Morrel et Château-Renaud, selon toute probabilité, gagnèrent leurs foyers domestiques, comme on dit encore à la tribune de la Chambre dans les discours bien faits, et au théâtre de la rue Richelieu, dans les pièces bien écrites ; mais il n’en fut pas de même de Debray. Arrivé au guichet du Louvre, il fit un à-gauche, traversa le Carrousel au grand trot, enfila la rue Saint-Roch, déboucha par la rue de la Michodière et arriva à la porte de M. Danglars, au moment où le landau de M. de Villefort, après l’avoir déposé, lui et sa femme, au faubourg Saint-Honoré, s’arrêtait pour mettre la baronne chez elle.

Debray, un homme familier dans la maison, entra le premier dans la cour, jeta la bride aux mains d’un valet de pied, puis revint à la portière recevoir Mme Danglars, à laquelle il offrit le bras pour regagner ses appartements.

Une fois la porte fermée et la baronne et Debray dans la cour :

« Qu’avez-vous donc, Hermine ? dit Debray, et pourquoi donc vous êtes-vous trouvée mal à cette histoire, ou plutôt à cette fable qu’a racontée le comte ?

—Parce que j’étais horriblement disposée ce soir, mon ami, répondit la baronne.

—Mais non, Hermine, reprit Debray, vous ne me ferez pas croire cela. Vous étiez au contraire dans d’excellentes dispositions quand vous êtes arrivée chez le comte. M. Danglars était bien quelque peu maussade, c’est vrai ; mais je sais le cas que vous faites de sa mauvaise humeur. Quelqu’un vous a fait quelque chose. Racontez-moi cela, vous savez bien que je ne souffrirai jamais qu’une impertinence vous soit faite.

—Vous vous trompez, Lucien, je vous assure, reprit Mme Danglars, et les choses sont comme je vous les ai dites, plus la mauvaise humeur dont vous vous êtes aperçu, et dont je ne jugeais pas qu’il valût la peine de vous parler. »
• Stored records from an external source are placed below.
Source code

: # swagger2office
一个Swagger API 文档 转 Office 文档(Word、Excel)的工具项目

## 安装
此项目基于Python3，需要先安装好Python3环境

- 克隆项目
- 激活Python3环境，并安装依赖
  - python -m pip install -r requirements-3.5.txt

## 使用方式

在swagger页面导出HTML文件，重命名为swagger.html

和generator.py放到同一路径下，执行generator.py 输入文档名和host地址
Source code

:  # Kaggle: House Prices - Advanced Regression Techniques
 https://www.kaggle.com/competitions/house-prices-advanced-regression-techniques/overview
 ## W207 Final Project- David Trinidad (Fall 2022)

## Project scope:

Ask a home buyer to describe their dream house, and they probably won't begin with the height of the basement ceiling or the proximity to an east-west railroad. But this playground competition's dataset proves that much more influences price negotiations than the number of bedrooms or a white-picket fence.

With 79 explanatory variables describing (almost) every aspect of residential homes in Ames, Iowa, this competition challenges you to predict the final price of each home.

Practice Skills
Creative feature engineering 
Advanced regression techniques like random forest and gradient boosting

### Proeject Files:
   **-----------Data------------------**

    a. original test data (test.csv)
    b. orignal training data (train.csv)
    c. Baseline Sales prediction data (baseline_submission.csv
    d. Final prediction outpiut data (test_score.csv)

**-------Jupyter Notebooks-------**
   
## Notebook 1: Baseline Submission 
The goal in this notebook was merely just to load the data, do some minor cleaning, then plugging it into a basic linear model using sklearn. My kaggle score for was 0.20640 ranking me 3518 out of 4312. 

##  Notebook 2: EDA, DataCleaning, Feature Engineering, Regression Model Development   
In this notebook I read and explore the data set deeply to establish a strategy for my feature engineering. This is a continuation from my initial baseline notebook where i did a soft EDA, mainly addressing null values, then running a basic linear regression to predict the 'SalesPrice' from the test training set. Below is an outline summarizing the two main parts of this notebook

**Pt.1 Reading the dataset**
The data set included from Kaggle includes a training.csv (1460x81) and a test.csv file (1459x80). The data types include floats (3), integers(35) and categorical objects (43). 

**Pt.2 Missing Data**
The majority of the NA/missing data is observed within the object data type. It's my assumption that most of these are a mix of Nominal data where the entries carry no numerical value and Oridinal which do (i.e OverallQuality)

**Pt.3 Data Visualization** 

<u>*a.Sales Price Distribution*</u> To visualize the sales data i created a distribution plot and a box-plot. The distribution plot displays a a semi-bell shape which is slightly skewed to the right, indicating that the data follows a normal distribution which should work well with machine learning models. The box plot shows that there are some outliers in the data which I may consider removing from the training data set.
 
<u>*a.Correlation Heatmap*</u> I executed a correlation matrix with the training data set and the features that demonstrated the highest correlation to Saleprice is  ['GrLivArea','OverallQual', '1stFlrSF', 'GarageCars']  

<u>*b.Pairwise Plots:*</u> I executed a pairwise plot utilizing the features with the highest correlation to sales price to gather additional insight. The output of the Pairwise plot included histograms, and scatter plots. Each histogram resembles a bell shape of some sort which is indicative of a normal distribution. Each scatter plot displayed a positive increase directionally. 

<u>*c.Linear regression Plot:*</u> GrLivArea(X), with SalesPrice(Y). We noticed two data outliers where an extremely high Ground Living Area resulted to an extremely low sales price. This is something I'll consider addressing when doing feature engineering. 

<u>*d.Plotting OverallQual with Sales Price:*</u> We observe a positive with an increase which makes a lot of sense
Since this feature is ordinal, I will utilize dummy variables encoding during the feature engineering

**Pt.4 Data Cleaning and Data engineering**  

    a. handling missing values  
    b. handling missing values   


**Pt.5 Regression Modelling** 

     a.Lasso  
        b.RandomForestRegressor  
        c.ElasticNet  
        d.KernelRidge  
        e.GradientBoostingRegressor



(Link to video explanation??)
Il était évident que Mme Danglars était sous l’influence d’une de ces irritations nerveuses dont les femmes souvent ne peuvent se rendre compte elles-mêmes, ou que, comme l’avait deviné Debray, elle avait éprouvé quelque commotion cachée qu’elle ne voulait avouer à personne. En homme habitué à reconnaître les vapeurs comme un des éléments de la vie féminine, il n’insista donc point davantage, attendant le moment opportun, soit d’une interrogation nouvelle, soit d’un aveu proprio motu.

À la porte de sa chambre, la baronne rencontra Mlle Cornélie. Mlle Cornélie était la camériste de confiance de la baronne.

« Que fait ma fille ? demanda Mme Danglars.

—Elle a étudié toute la soirée, répondit Mlle Cornélie, et ensuite elle s’est couchée.

—Il me semble cependant que j’entends son piano ?

—C’est Mlle Louise d’Armilly qui fait de la musique pendant que mademoiselle est au lit.

—Bien, dit Mme Danglars ; venez me déshabiller. »

On entra dans la chambre à coucher. Debray s’étendit sur un grand canapé, et Mme Danglars passa dans son cabinet de toilette avec Mlle Cornélie.

« Mon cher monsieur Lucien, dit Mme Danglars à travers la portière du cabinet, vous vous plaignez toujours qu’Eugénie ne vous fait pas l’honneur de vous adresser la parole ?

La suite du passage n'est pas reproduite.